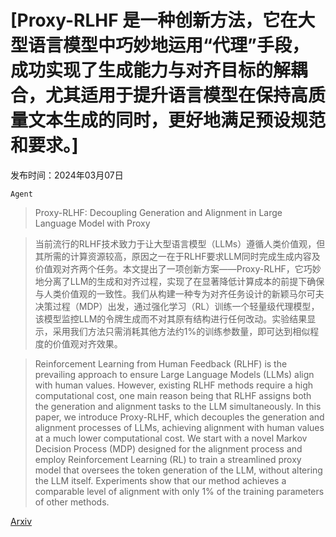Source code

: # [Proxy-RLHF 是一种创新方法，它在大型语言模型中巧妙地运用“代理”手段，成功实现了生成能力与对齐目标的解耦合，尤其适用于提升语言模型在保持高质量文本生成的同时，更好地满足预设规范和要求。]

发布时间：2024年03月07日

`Agent`

> Proxy-RLHF: Decoupling Generation and Alignment in Large Language Model with Proxy

> 当前流行的RLHF技术致力于让大型语言模型（LLMs）遵循人类价值观，但其所需的计算资源较高，原因之一在于RLHF要求LLM同时完成生成内容及价值观对齐两个任务。本文提出了一项创新方案——Proxy-RLHF，它巧妙地分离了LLM的生成和对齐过程，实现了在显著降低计算成本的前提下确保与人类价值观的一致性。我们从构建一种专为对齐任务设计的新颖马尔可夫决策过程（MDP）出发，通过强化学习（RL）训练一个轻量级代理模型，该模型监控LLM的令牌生成而不对其原有结构进行任何改动。实验结果显示，采用我们方法只需消耗其他方法约1%的训练参数量，即可达到相似程度的价值观对齐效果。

> Reinforcement Learning from Human Feedback (RLHF) is the prevailing approach to ensure Large Language Models (LLMs) align with human values. However, existing RLHF methods require a high computational cost, one main reason being that RLHF assigns both the generation and alignment tasks to the LLM simultaneously. In this paper, we introduce Proxy-RLHF, which decouples the generation and alignment processes of LLMs, achieving alignment with human values at a much lower computational cost. We start with a novel Markov Decision Process (MDP) designed for the alignment process and employ Reinforcement Learning (RL) to train a streamlined proxy model that oversees the token generation of the LLM, without altering the LLM itself. Experiments show that our method achieves a comparable level of alignment with only 1\% of the training parameters of other methods.

[Arxiv](https://arxiv.org/abs/2403.04283)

**INSTRUCTIONS FOR THE TASK**
How many of the lines above include the word "with"? Only the number should be given.

**WRITTEN ANSWER**
2